There is a woman crying in my dining room. Her almost-musical wailing carries softly through the house. I’m used to this sound; it’s the second time this week. So, I know not to check on her, interrupt her cries, even as I hear a man’s voice begin to shout at her. The crying stops.
The scene is over.
My husband is a theater director and, sometimes, he rehearses in our house. We aren’t a formal family so the dining room, located at the front of the house, is used for rehearsals more often than dinners. I’ve gotten used to odd voices coming from that room.
This one hurts.
The play is “Angel Street,” more commonly known as “Gaslight.” It’s a play by Patrick Hamilton, written in 1938, which was made into a movie starring Ingrid Bergman in 1940. I’ve seen the movie and loved it, but hearing it in my house was a completely different experience.
The (oversimplified) premise of “Gaslight” revolves around a Victorian woman who is slowly being driven mad by her husband so he can search through their attic at night for rubies he had tried to steal from the house’s previous owner. Every evening, he leaves her alone with two servants and sneaks back into the house to rummage around the attic. When he goes up there, he turns on the gas lamps in the attic, which lowers the gas in the rest of the house. She notices it and hears noises in the attic. But, by the time the play starts, she already doesn’t trust her own senses because he’s been systematically convincing her that she imagines things and has a faulty memory, even misremembering her own actions.
The play is a powerful one — full of suspense, shifting moods and a mystery. It’s no wonder it was quickly made into a movie that is considered to be a classic masterpiece.
It’s also where the word “gaslight” in modern parlance comes from. “Gaslighting” now means the act of making another person doubt their own experiences of the world in order to control and manipulate them. It is a common, abuser tactic. I read about it a lot in my work in feminist jurisprudence, sexual harassment and the #MeToo movement.
One of the key dynamics in “Gaslight” is that the main character, Bella, is taught to not believe herself, to mistrust her own memories, and her husband reinforces her self-mistrust by undermining her to the staff and keeping her isolated from anyone who could remind her that she is not, in fact, mad. It’s that dynamic that drives the play and makes it resonate so strongly with me.
The feeling of not being believed is distressingly common for women. Most of us don’t have a husband at home purposefully trying to drive us mad, but we still live in a society that constantly reminds us that we cannot be trusted. It’s not hard to find stories in the media (social or otherwise) that highlight the following “truths”: women lie, falsely accuse and fail to properly communicate their desires to men.
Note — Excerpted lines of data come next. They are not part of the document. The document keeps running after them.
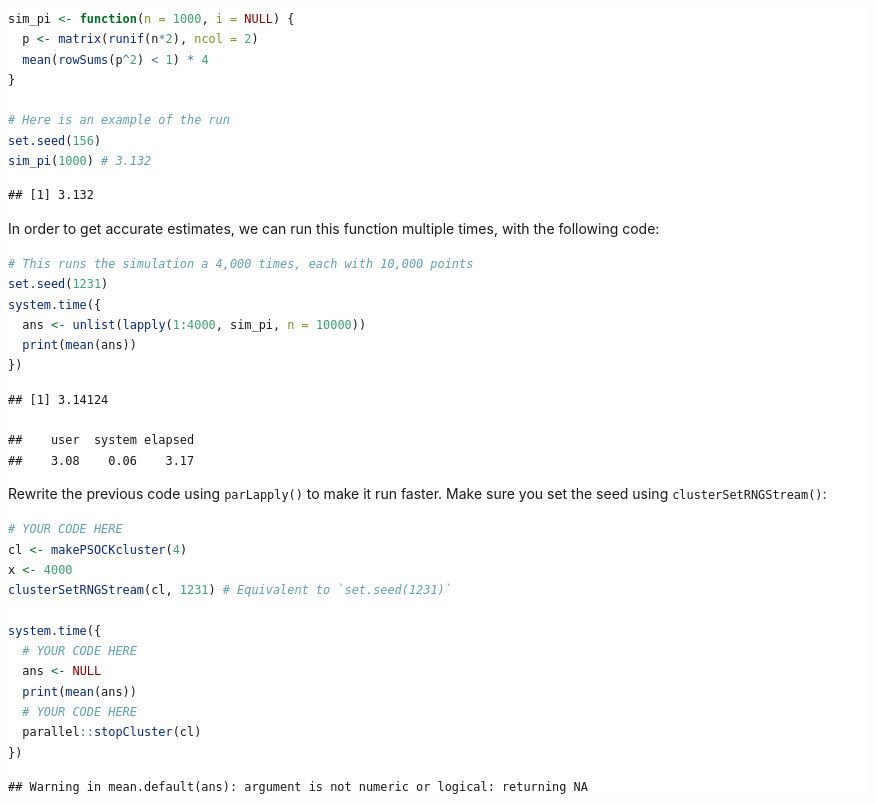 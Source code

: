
 ``` r
sim_pi <- function(n = 1000, i = NULL) {
  p <- matrix(runif(n*2), ncol = 2)
  mean(rowSums(p^2) < 1) * 4
}

# Here is an example of the run
set.seed(156)
sim_pi(1000) # 3.132
```

    ## [1] 3.132

In order to get accurate estimates, we can run this function multiple
times, with the following code:

``` r
# This runs the simulation a 4,000 times, each with 10,000 points
set.seed(1231)
system.time({
  ans <- unlist(lapply(1:4000, sim_pi, n = 10000))
  print(mean(ans))
})
```

    ## [1] 3.14124

    ##    user  system elapsed 
    ##    3.08    0.06    3.17

Rewrite the previous code using `parLapply()` to make it run faster.
Make sure you set the seed using `clusterSetRNGStream()`:

``` r
# YOUR CODE HERE
cl <- makePSOCKcluster(4)
x <- 4000
clusterSetRNGStream(cl, 1231) # Equivalent to `set.seed(1231)`

system.time({
  # YOUR CODE HERE
  ans <- NULL
  print(mean(ans))
  # YOUR CODE HERE
  parallel::stopCluster(cl)
})
```

    ## Warning in mean.default(ans): argument is not numeric or logical: returning NA
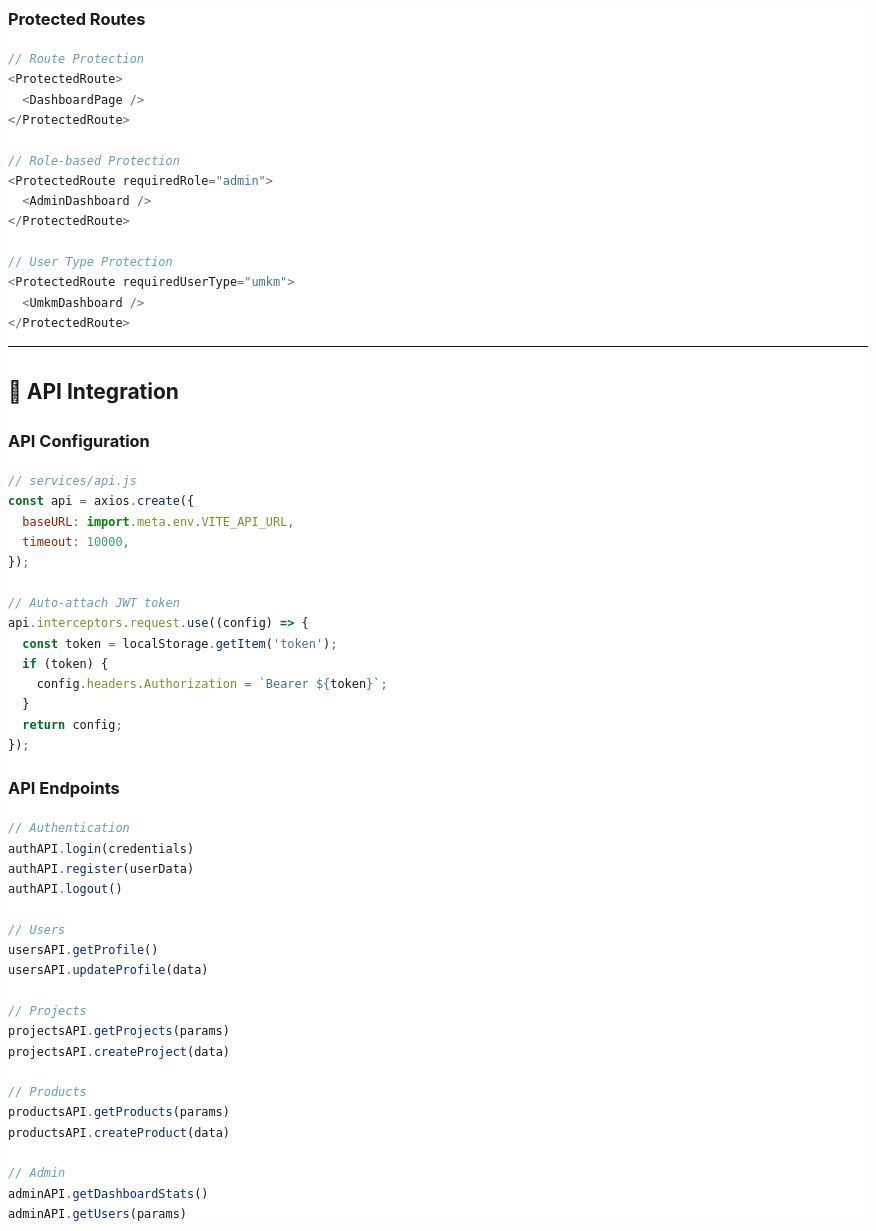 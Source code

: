 ### Protected Routes
```javascript
// Route Protection
<ProtectedRoute>
  <DashboardPage />
</ProtectedRoute>

// Role-based Protection
<ProtectedRoute requiredRole="admin">
  <AdminDashboard />
</ProtectedRoute>

// User Type Protection
<ProtectedRoute requiredUserType="umkm">
  <UmkmDashboard />
</ProtectedRoute>
```

---

## 🔌 API Integration

### API Configuration
```javascript
// services/api.js
const api = axios.create({
  baseURL: import.meta.env.VITE_API_URL,
  timeout: 10000,
});

// Auto-attach JWT token
api.interceptors.request.use((config) => {
  const token = localStorage.getItem('token');
  if (token) {
    config.headers.Authorization = `Bearer ${token}`;
  }
  return config;
});
```

### API Endpoints
```javascript
// Authentication
authAPI.login(credentials)
authAPI.register(userData)
authAPI.logout()

// Users
usersAPI.getProfile()
usersAPI.updateProfile(data)

// Projects
projectsAPI.getProjects(params)
projectsAPI.createProject(data)

// Products
productsAPI.getProducts(params)
productsAPI.createProduct(data)

// Admin
adminAPI.getDashboardStats()
adminAPI.getUsers(params)
```
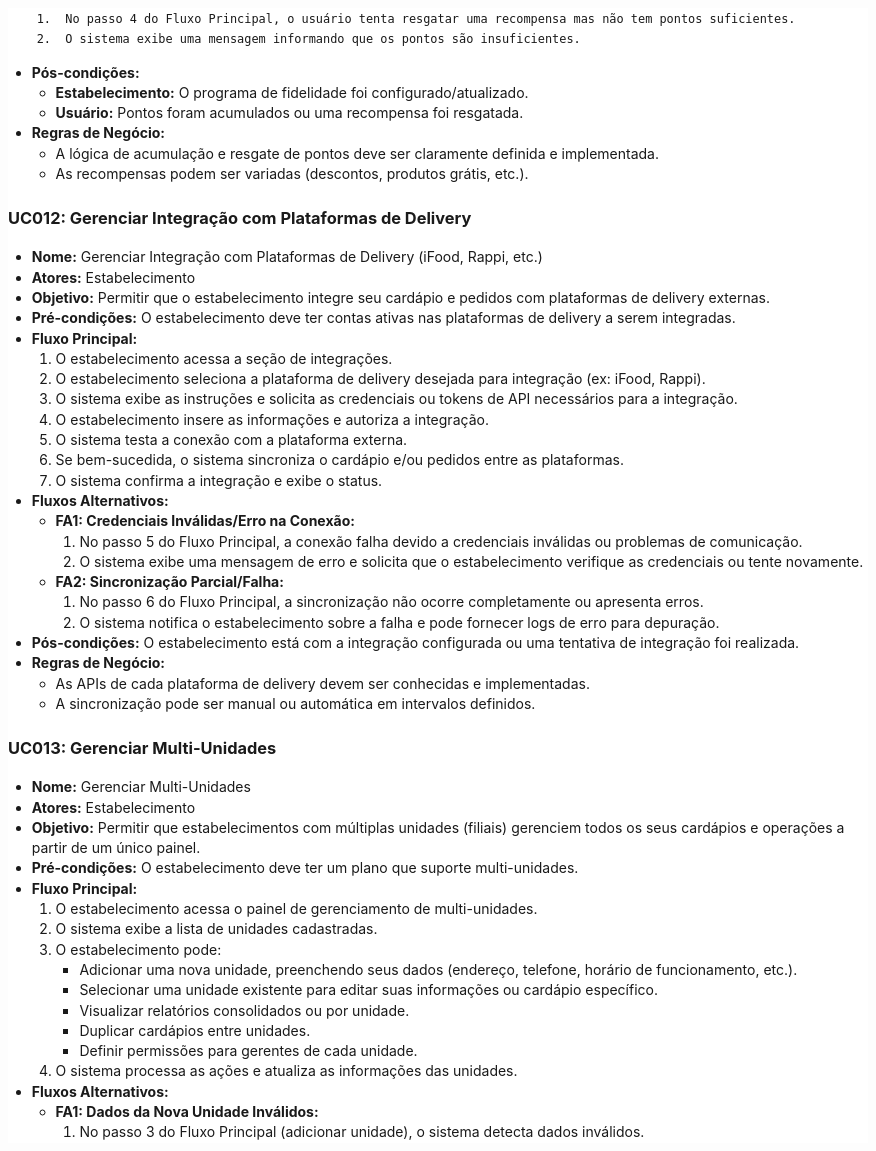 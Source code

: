         1.  No passo 4 do Fluxo Principal, o usuário tenta resgatar uma recompensa mas não tem pontos suficientes.
        2.  O sistema exibe uma mensagem informando que os pontos são insuficientes.
* **Pós-condições:**
    * **Estabelecimento:** O programa de fidelidade foi configurado/atualizado.
    * **Usuário:** Pontos foram acumulados ou uma recompensa foi resgatada.
* **Regras de Negócio:**
    * A lógica de acumulação e resgate de pontos deve ser claramente definida e implementada.
    * As recompensas podem ser variadas (descontos, produtos grátis, etc.).

### UC012: Gerenciar Integração com Plataformas de Delivery

* **Nome:** Gerenciar Integração com Plataformas de Delivery (iFood, Rappi, etc.)
* **Atores:** Estabelecimento
* **Objetivo:** Permitir que o estabelecimento integre seu cardápio e pedidos com plataformas de delivery externas.
* **Pré-condições:** O estabelecimento deve ter contas ativas nas plataformas de delivery a serem integradas.
* **Fluxo Principal:**
    1.  O estabelecimento acessa a seção de integrações.
    2.  O estabelecimento seleciona a plataforma de delivery desejada para integração (ex: iFood, Rappi).
    3.  O sistema exibe as instruções e solicita as credenciais ou tokens de API necessários para a integração.
    4.  O estabelecimento insere as informações e autoriza a integração.
    5.  O sistema testa a conexão com a plataforma externa.
    6.  Se bem-sucedida, o sistema sincroniza o cardápio e/ou pedidos entre as plataformas.
    7.  O sistema confirma a integração e exibe o status.
* **Fluxos Alternativos:**
    * **FA1: Credenciais Inválidas/Erro na Conexão:**
        1.  No passo 5 do Fluxo Principal, a conexão falha devido a credenciais inválidas ou problemas de comunicação.
        2.  O sistema exibe uma mensagem de erro e solicita que o estabelecimento verifique as credenciais ou tente novamente.
    * **FA2: Sincronização Parcial/Falha:**
        1.  No passo 6 do Fluxo Principal, a sincronização não ocorre completamente ou apresenta erros.
        2.  O sistema notifica o estabelecimento sobre a falha e pode fornecer logs de erro para depuração.
* **Pós-condições:** O estabelecimento está com a integração configurada ou uma tentativa de integração foi realizada.
* **Regras de Negócio:**
    * As APIs de cada plataforma de delivery devem ser conhecidas e implementadas.
    * A sincronização pode ser manual ou automática em intervalos definidos.

### UC013: Gerenciar Multi-Unidades

* **Nome:** Gerenciar Multi-Unidades
* **Atores:** Estabelecimento
* **Objetivo:** Permitir que estabelecimentos com múltiplas unidades (filiais) gerenciem todos os seus cardápios e operações a partir de um único painel.
* **Pré-condições:** O estabelecimento deve ter um plano que suporte multi-unidades.
* **Fluxo Principal:**
    1.  O estabelecimento acessa o painel de gerenciamento de multi-unidades.
    2.  O sistema exibe a lista de unidades cadastradas.
    3.  O estabelecimento pode:
        * Adicionar uma nova unidade, preenchendo seus dados (endereço, telefone, horário de funcionamento, etc.).
        * Selecionar uma unidade existente para editar suas informações ou cardápio específico.
        * Visualizar relatórios consolidados ou por unidade.
        * Duplicar cardápios entre unidades.
        * Definir permissões para gerentes de cada unidade.
    4.  O sistema processa as ações e atualiza as informações das unidades.
* **Fluxos Alternativos:**
    * **FA1: Dados da Nova Unidade Inválidos:**
        1.  No passo 3 do Fluxo Principal (adicionar unidade), o sistema detecta dados inválidos.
Our words don’t matter when a man is speaking (or otherwise communicating his desires). It’s our fault when we get raped. It’s our fault that our rapists and abusers aren’t punished.
I could go through the long history of women being disbelieved as witnesses in the judicial system, but, even after the abolition of archaic rules such as women’s testimony needing a corroborating witness to be considered in court, we still know that we aren’t believed. That’s why we don’t report. That’s why we keep our silence.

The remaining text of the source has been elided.